1. When did you start playing Tomb Raider?

2. How do you feel about the Tomb Raider games?

3. Have the Tomb Raider games impacted your life at all? Give a brief explanation if you can.

4. What emotions (if any) have you experienced whilst playing a Tomb Raider game?

5. Do you see Lara Croft as a role model at all?


Thank you if you take the time to answer these! <3

Sanglyph
16-01-17, 21:00
1. I'd say when I was about ten years old, watched my family play years prior though.

2. They're an integral part of my life and helped shaping me into the person I am today.

3. Yes. They sparked my interest in history and archaeology, traveling and learning about new cultures. They also introduced me to a community of other fans with similar tastes and opinions, resulting in making friends for life. Lara also played a pivotal role in my life and I've considered her a role model since I was little.

4. Excitement, fear, happiness, determination.

5. I sure do!

That's a fascinating topic for a dissertation! Best of luck with writing it! :)

Laralicious
16-01-17, 22:06
1 - I was seven when I first watched and then played Tomb Raider, that was back in 1997. After watching a friend of the family play the Tibetan Foothills, and at some point, Croft Manor, me and my sister wanted to have a go. It was exploring Croft Manor that really got us into the series and fall in love with Lara.

2 - I love the tomb raider franchise. Pre Tomb Raider 2013 is what I truly adore.
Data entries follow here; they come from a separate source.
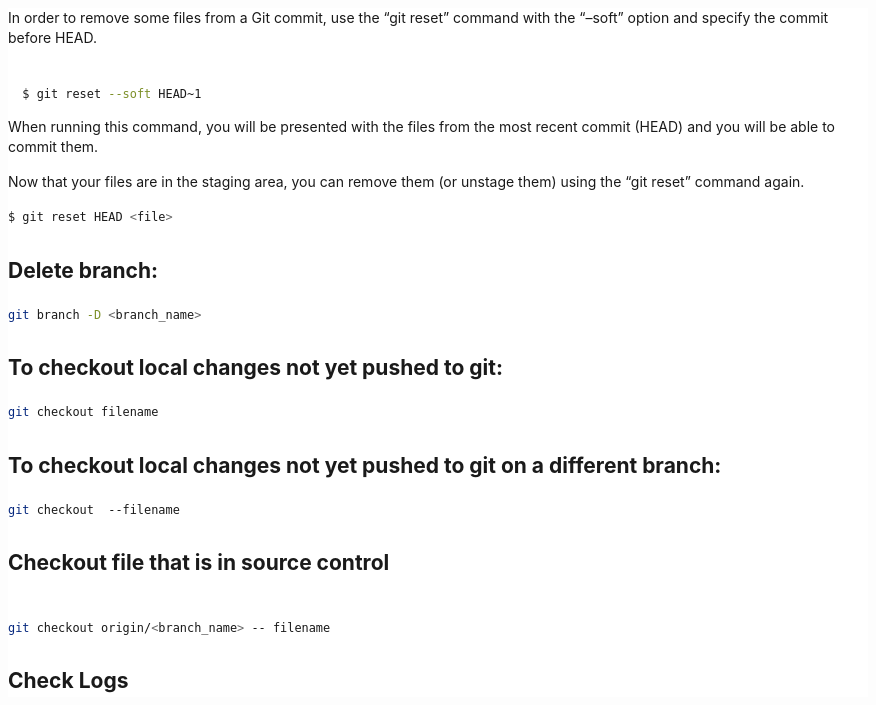 
In order to remove some files from a Git commit, use the “git reset” command with the “–soft” option and specify the commit before HEAD. 

```bash 

  $ git reset --soft HEAD~1

```   

When running this command, you will be presented with the files from the most recent commit (HEAD) and you will be able to commit them.

Now that your files are in the staging area, you can remove them (or unstage them) using the “git reset” command again.
 
```bash  
$ git reset HEAD <file>

``` 



## Delete branch:

  

```bash   
git branch -D <branch_name>   
```  


## To checkout local changes not yet pushed to git:
 
  
```bash  
git checkout filename 
``` 

  

## To checkout local changes not yet pushed to git on a different branch:  

```bash 
git checkout  --filename
``` 

## Checkout file that is in source control  

```bash      

git checkout origin/<branch_name> -- filename

``` 


## Check Logs
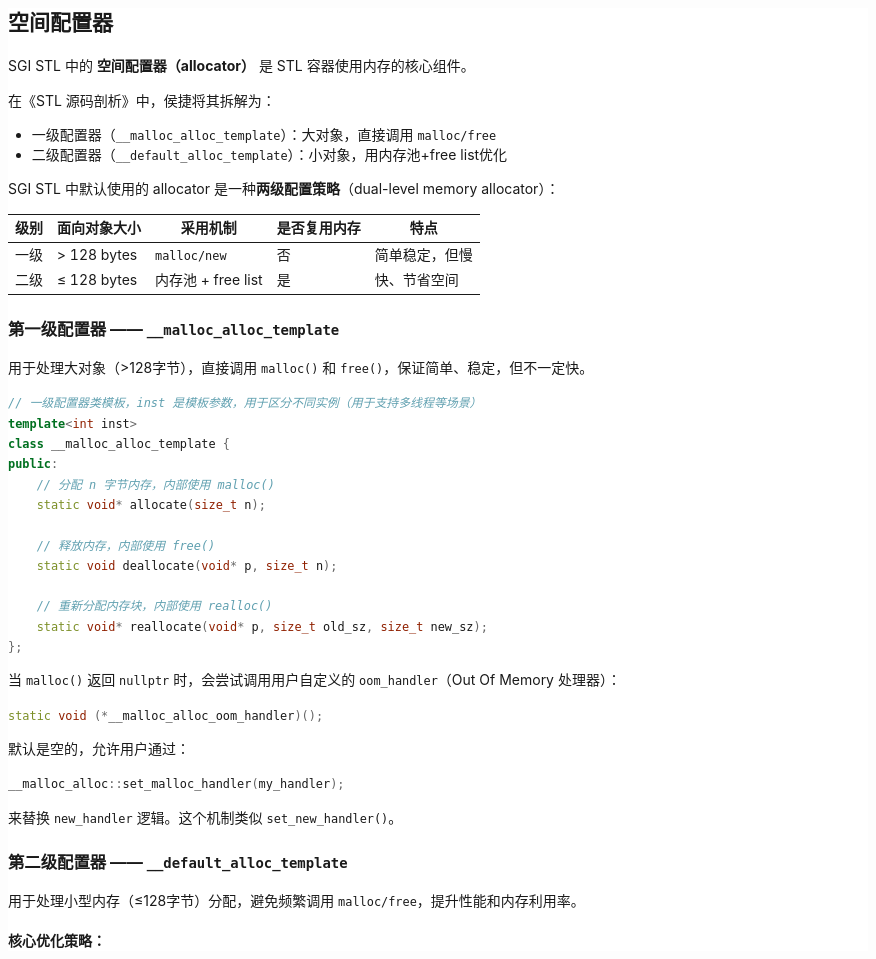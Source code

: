 ## 空间配置器

SGI STL 中的 **空间配置器（allocator）** 是 STL 容器使用内存的核心组件。

在《STL 源码剖析》中，侯捷将其拆解为：

- 一级配置器（`__malloc_alloc_template`）：大对象，直接调用 `malloc/free`
- 二级配置器（`__default_alloc_template`）：小对象，用内存池+free list优化

SGI STL 中默认使用的 allocator 是一种**两级配置策略**（dual-level memory allocator）：

| 级别 | 面向对象大小 | 采用机制           | 是否复用内存 | 特点           |
| ---- | ------------ | ------------------ | ------------ | -------------- |
| 一级 | > 128 bytes  | `malloc/new`       | 否           | 简单稳定，但慢 |
| 二级 | ≤ 128 bytes  | 内存池 + free list | 是           | 快、节省空间   |

### 第一级配置器 —— `__malloc_alloc_template`

用于处理大对象（>128字节），直接调用 `malloc()` 和 `free()`，保证简单、稳定，但不一定快。

```cpp
// 一级配置器类模板，inst 是模板参数，用于区分不同实例（用于支持多线程等场景）
template<int inst>
class __malloc_alloc_template {
public:
    // 分配 n 字节内存，内部使用 malloc()
    static void* allocate(size_t n);

    // 释放内存，内部使用 free()
    static void deallocate(void* p, size_t n);

    // 重新分配内存块，内部使用 realloc()
    static void* reallocate(void* p, size_t old_sz, size_t new_sz);
};
```

当 `malloc()` 返回 `nullptr` 时，会尝试调用用户自定义的 `oom_handler`（Out Of Memory 处理器）：

```cpp
static void (*__malloc_alloc_oom_handler)();
```

默认是空的，允许用户通过：

```cpp
__malloc_alloc::set_malloc_handler(my_handler);
```

来替换 `new_handler` 逻辑。这个机制类似 `set_new_handler()`。

### 第二级配置器 —— `__default_alloc_template`

用于处理小型内存（≤128字节）分配，避免频繁调用 `malloc/free`，提升性能和内存利用率。

#### 核心优化策略：
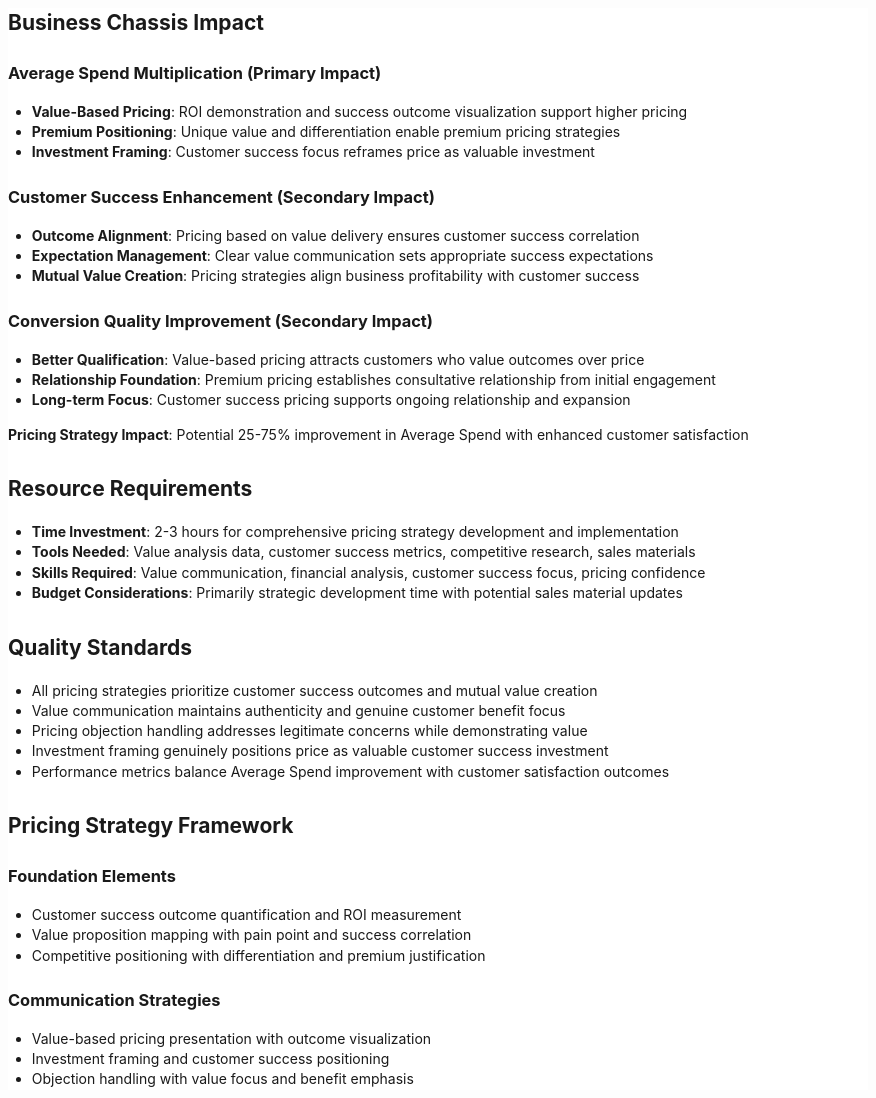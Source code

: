 ## Business Chassis Impact

### Average Spend Multiplication (Primary Impact)
- **Value-Based Pricing**: ROI demonstration and success outcome visualization support higher pricing
- **Premium Positioning**: Unique value and differentiation enable premium pricing strategies
- **Investment Framing**: Customer success focus reframes price as valuable investment

### Customer Success Enhancement (Secondary Impact)  
- **Outcome Alignment**: Pricing based on value delivery ensures customer success correlation
- **Expectation Management**: Clear value communication sets appropriate success expectations
- **Mutual Value Creation**: Pricing strategies align business profitability with customer success

### Conversion Quality Improvement (Secondary Impact)
- **Better Qualification**: Value-based pricing attracts customers who value outcomes over price
- **Relationship Foundation**: Premium pricing establishes consultative relationship from initial engagement
- **Long-term Focus**: Customer success pricing supports ongoing relationship and expansion

**Pricing Strategy Impact**: Potential 25-75% improvement in Average Spend with enhanced customer satisfaction

## Resource Requirements

- **Time Investment**: 2-3 hours for comprehensive pricing strategy development and implementation
- **Tools Needed**: Value analysis data, customer success metrics, competitive research, sales materials
- **Skills Required**: Value communication, financial analysis, customer success focus, pricing confidence
- **Budget Considerations**: Primarily strategic development time with potential sales material updates

## Quality Standards

- All pricing strategies prioritize customer success outcomes and mutual value creation
- Value communication maintains authenticity and genuine customer benefit focus
- Pricing objection handling addresses legitimate concerns while demonstrating value
- Investment framing genuinely positions price as valuable customer success investment
- Performance metrics balance Average Spend improvement with customer satisfaction outcomes

## Pricing Strategy Framework

### Foundation Elements
- Customer success outcome quantification and ROI measurement
- Value proposition mapping with pain point and success correlation
- Competitive positioning with differentiation and premium justification

### Communication Strategies
- Value-based pricing presentation with outcome visualization
- Investment framing and customer success positioning
- Objection handling with value focus and benefit emphasis
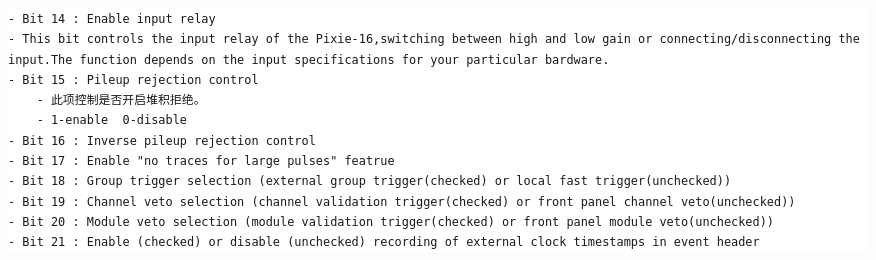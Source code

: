 	- Bit 14 : Enable input relay
	- This bit controls the input relay of the Pixie-16,switching between high and low gain or connecting/disconnecting the input.The function depends on the input specifications for your particular bardware.
	- Bit 15 : Pileup rejection control
		- 此项控制是否开启堆积拒绝。
		- 1-enable  0-disable
	- Bit 16 : Inverse pileup rejection control
	- Bit 17 : Enable "no traces for large pulses" featrue
	- Bit 18 : Group trigger selection (external group trigger(checked) or local fast trigger(unchecked))
	- Bit 19 : Channel veto selection (channel validation trigger(checked) or front panel channel veto(unchecked))
	- Bit 20 : Module veto selection (module validation trigger(checked) or front panel module veto(unchecked))
	- Bit 21 : Enable (checked) or disable (unchecked) recording of external clock timestamps in event header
I'm not fond of Lara being younger than me so I hated that they rebooted her. Core's biography (and even TRL-TRU as it is similar) is something that I've always known so to have it wiped away is horrible. Whilst there are some parts of the games that is not technically Tomb Raider-ish, I've always gone along with it because of Lara. I would be gutted if Tomb Raider didn't include Lara. I do appreciate that TR 2013 and RotTR actually included more history with the relics system but Crystal rebooting and changing the franchise has really tested our passion for the franchise.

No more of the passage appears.